Provided material ▸
====================
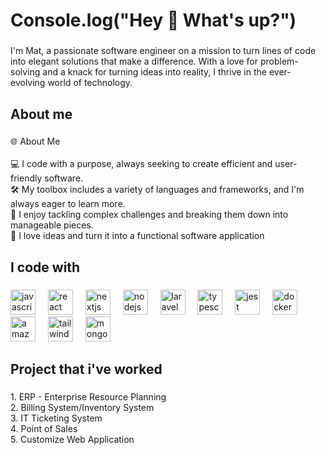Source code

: <h1 align="left">Console.log("Hey 👋 What's up?")</h1>

###

<p align="left">I'm Mat, a passionate software engineer on a mission to turn lines of code into elegant solutions that make a difference. With a love for problem-solving and a knack for turning ideas into reality, I thrive in the ever-evolving world of technology.</p>

###

<h2 align="left">About me</h2>

###

<p align="left">🌐 About Me<br><br>💻 I code with a purpose, always seeking to create efficient and user-friendly software.<br>🛠️ My toolbox includes a variety of languages and frameworks, and I'm always eager to learn more.<br>🧩 I enjoy tackling complex challenges and breaking them down into manageable pieces.<br>🌟 I love ideas and turn it into a functional software application</p>

###

<h2 align="left">I code with</h2>

###

<div align="left">
  <img src="https://cdn.jsdelivr.net/gh/devicons/devicon/icons/javascript/javascript-original.svg" height="40" alt="javascript logo"  />
  <img width="12" />
  <img src="https://cdn.jsdelivr.net/gh/devicons/devicon/icons/react/react-original.svg" height="40" alt="react logo"  />
  <img width="12" />
  <img src="https://cdn.jsdelivr.net/gh/devicons/devicon/icons/nextjs/nextjs-original.svg" height="40" alt="nextjs logo"  />
  <img width="12" />
  <img src="https://cdn.jsdelivr.net/gh/devicons/devicon/icons/nodejs/nodejs-original.svg" height="40" alt="nodejs logo"  />
  <img width="12" />
  <img src="https://cdn.jsdelivr.net/gh/devicons/devicon/icons/laravel/laravel-plain.svg" height="40" alt="laravel logo"  />
  <img width="12" />
  <img src="https://cdn.jsdelivr.net/gh/devicons/devicon/icons/typescript/typescript-original.svg" height="40" alt="typescript logo"  />
  <img width="12" />
  <img src="https://cdn.jsdelivr.net/gh/devicons/devicon/icons/jest/jest-plain.svg" height="40" alt="jest logo"  />
  <img width="12" />
  <img src="https://cdn.jsdelivr.net/gh/devicons/devicon/icons/docker/docker-original.svg" height="40" alt="docker logo"  />
  <img width="12" />
  <img src="https://cdn.jsdelivr.net/gh/devicons/devicon/icons/amazonwebservices/amazonwebservices-original.svg" height="40" alt="amazonwebservices logo"  />
  <img width="12" />
  <img src="https://cdn.jsdelivr.net/gh/devicons/devicon/icons/tailwindcss/tailwindcss-original-wordmark.svg" height="40" alt="tailwindcss logo"  />
  <img width="12" />
  <img src="https://cdn.jsdelivr.net/gh/devicons/devicon/icons/mongodb/mongodb-original.svg" height="40" alt="mongodb logo"  />
</div>

###

<h2 align="left">Project that i've worked</h2>

###

<p align="left">1. ERP - Enterprise Resource Planning<br>2. Billing System/Inventory System<br>3. IT Ticketing System<br>4. Point of Sales<br>5. Customize Web Application</p>

###
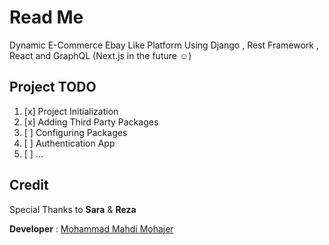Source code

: # Read Me

Dynamic E-Commerce Ebay Like Platform Using Django , Rest Framework , React and GraphQL (Next.js in the future :relaxed:)

## Project TODO

1. [x] Project Initialization
2. [x] Adding Third Party Packages
3. [ ] Configuring Packages
4. [ ] Authentication App
5. [ ] ...

## Credit

Special Thanks to **Sara** & **Reza**

**Developer** : [Mohammad Mahdi Mohajer](https://github.com/mmohajer9)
====================
Exercise description ▸ Search the entries for "About" and copy each matching line.

Answer space ▸
<h2 align="left">About me</h2>
<p align="left">🌐 About Me<br><br>💻 I code with a purpose, always seeking to create efficient and user-friendly software.<br>🛠️ My toolbox includes a variety of languages and frameworks, and I'm always eager to learn more.<br>🧩 I enjoy tackling complex challenges and breaking them down into manageable pieces.<br>🌟 I love ideas and turn it into a functional software application</p>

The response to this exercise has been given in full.